The Oklahoma City Council approved a legislative agenda last fall that included asking the state to update the fee structure for records because of the high cost and increase in requests, said Jane Abraham, the city’s legislative liaison.
Sen. Tom Dugger, R-Stillwater, filed Senate Bill 1272 on behalf of the city to increase the cost of requesting records. Dugger also filed another bill to limit law enforcement information available to the public.
Those bills were pulled before the 2022 legislative session began after people warned that increased fees would be prohibitive.
Senate Bill 1159, which would extend open records exemptions to the Commissioners of the Land Office, was also pulled from consideration this year.

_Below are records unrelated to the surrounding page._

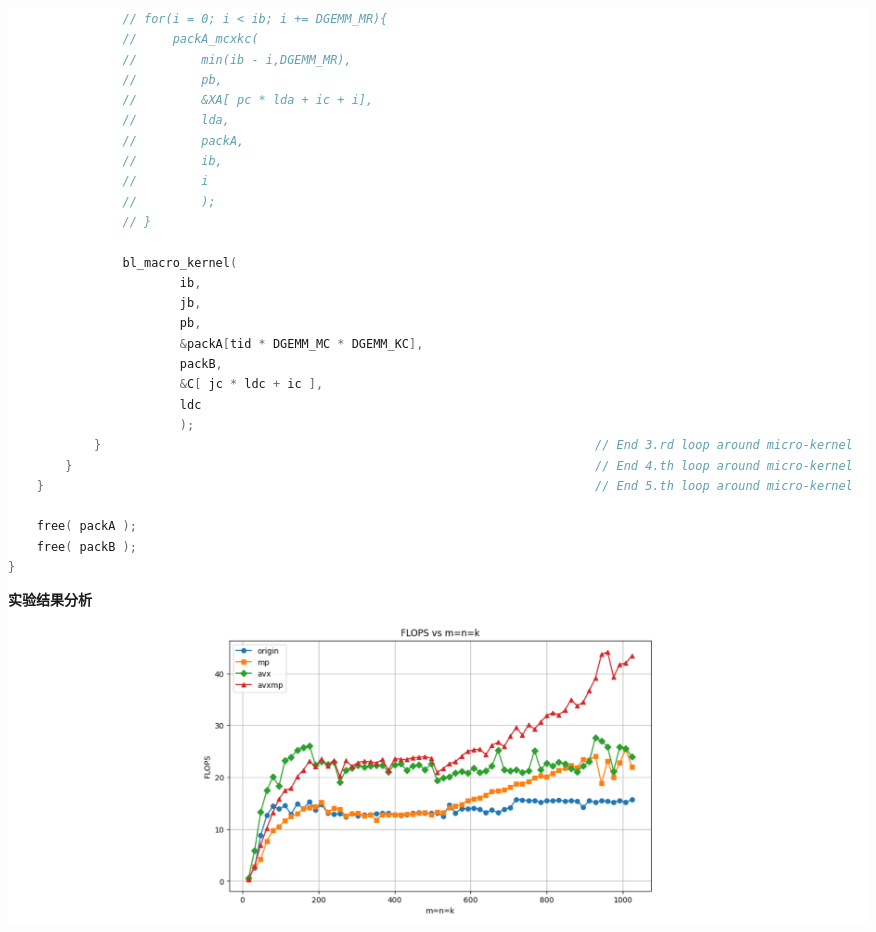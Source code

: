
 ```c++
                // for(i = 0; i < ib; i += DGEMM_MR){
                //     packA_mcxkc(
                //         min(ib - i,DGEMM_MR),
                //         pb,
                //         &XA[ pc * lda + ic + i],
                //         lda,
                //         packA,
                //         ib,
                //         i
                //         );
                // }
                
                bl_macro_kernel(
                        ib,
                        jb,
                        pb,
                        &packA[tid * DGEMM_MC * DGEMM_KC],
                        packB,
                        &C[ jc * ldc + ic ], 
                        ldc
                        );
            }                                                                     // End 3.rd loop around micro-kernel
        }                                                                         // End 4.th loop around micro-kernel
    }                                                                             // End 5.th loop around micro-kernel

    free( packA );
    free( packB );
}
```

**实验结果分析**

<center class="half">
    <img src="./image/step4_0.png" width="475"/>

Bennett Abbott, general counsel for the Land Office, said the agency has wanted to financially invest in businesses in the state, but if private companies share their information, it would become a public record.
“They aren’t inclined to send us any information because their secret information would become an open record. And we aren’t inclined to invest with them if we can’t look at their information,” Abbott said. “It was a problem that needed to be solved.”
Senat said he is skeptical of the idea that the details of business deals with the state would need to be secret, especially since businesses often get government benefits at a cost to taxpayers.
Sen. Julie Daniels, R-Bartlesville, who voted against several bills that would limit access to records this session, said lawmakers struggle with the line between privacy and security and the public’s right to know. But blanket exemptions for large agencies that handle millions of dollars is a step too far, she said.
“I just think it goes against transparency,” Daniels said.
Bills that are still active
While the bills that open records advocates considered the most harmful were pulled this session, a few others are still making their way through the legislative process.
Senate Bill 1733 aims to clarify and reinforce that university foundations, which handle private donations and most economic development for public universities, are completely exempt from open records requests.
Author Senate Pro Tem Greg Treat, R-Oklahoma City, said the bill is intended to combat “frivolous lawsuits” against university foundations for records. The bill passed on the Senate floor earlier this month, though several Republicans joined Democrats in voting against the measure.
“Our foundations are lobbying, serving staffing purposes like recruiting students,” said Sen. Julia Kirt, D-Oklahoma City. “I’m concerned we are essentially shielding a big part of university function from public scrutiny.”
Former University of Oklahoma general counsel Fred Gipson sued OU’s Foundation in 2018 after the school refused to provide records regarding a large development district it pushed for in Norman. The foundation later agreed to settle the lawsuit and provide the records. OU has a long history of noncompliance with the state’s open records laws.
The Grand River Dam Authority began receiving a barrage of records requests after the death of two employees last year following a dam explosion, Thomas said. The agency asked for an exemption to state open record law when it realized some critical infrastructure information might be exposed, he said.
Senat says the bill would allow the agency to easily hide “incompetency and inefficiency.”
The bill would also allow the agency to sign confidentiality or nondisclosure agreements, which have become more common when state agencies do business with private companies.
Last year, the state Department of Commerce pledged a package of incentives to the electric vehicle company Canoo valued at $300 million, but many details were shielded from public view because of a confidentiality agreement.
Thomas is working with the Grand River Dam Authority on whether confidentiality or nondisclosure agreements should be included, and expects the bill to look different by the end of session.
“We’ll work out what is good public policy and what isn’t,” Thomas said. “In the end, the public just wants government to work.”